Faced with the challenge of secularisation and technology based on purely rational premises, the philosophers present stressed the need to assert their Catholic identity, while maintaining a critical yet benevolent dialogue with the philosophical community at large. Not only did they reject the temptation to isolate themselves within a specifically Christian, and therefore marginal, exclusivism, but spoke out in favour of joining forces with non-Christian philosophers in analysing such thorny questions as bioethics or globalisation. Refusing to remain on the defensive, they wished to prove that Christian wisdom is capable of meeting the most difficult challenges.

The participants also pointed out that the emergence of new philosophical questions will oblige Catholic universities to reorganise their academic curriculum.

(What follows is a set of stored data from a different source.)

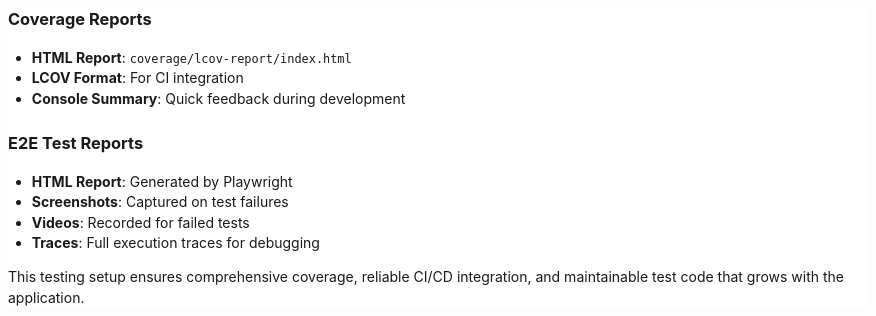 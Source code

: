 ### Coverage Reports

- **HTML Report**: `coverage/lcov-report/index.html`
- **LCOV Format**: For CI integration
- **Console Summary**: Quick feedback during development

### E2E Test Reports

- **HTML Report**: Generated by Playwright
- **Screenshots**: Captured on test failures
- **Videos**: Recorded for failed tests
- **Traces**: Full execution traces for debugging

This testing setup ensures comprehensive coverage, reliable CI/CD integration, and maintainable test code that grows with the application.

A new, more collegial way of practising philosophy will advance the Church’s thinking on such questions. Although Catholic philosophers tend to keep a lower profile today than their predecessors, they are also working more collectively, as a team, and it isn’t because they are incognito that they are less responsible, concluded the congress.

This teamwork, by groups of young Catholic philosophers and theologians who prefer anonymity to renown – in France as elsewhere – is also a result of the climate of suspicion surrounding Catholic intellectuals under the present pontificate. When such luminaries as Congar, Küng, Schillebeeckx, Gutiérrez or Boff did not escape the inquisitorial eye of Cardinal Ratzinger and his watchdog Congregation for the Doctrine of the Faith, it is hardly surprising that lesser mortals should shun the limelight.

It is to be hoped, therefore, that Catholic intellectuals are not an endangered species but that the new generation has simply gone underground. Fins de règne, whether of kings or popes, are always difficult and uncertain times, when courtiers intrigue, jockey for position and try to take over the reins. The seeds that are sown today, patiently, unseen, are not lost. Tomorrow – perhaps – 1,000 flowers will bloom.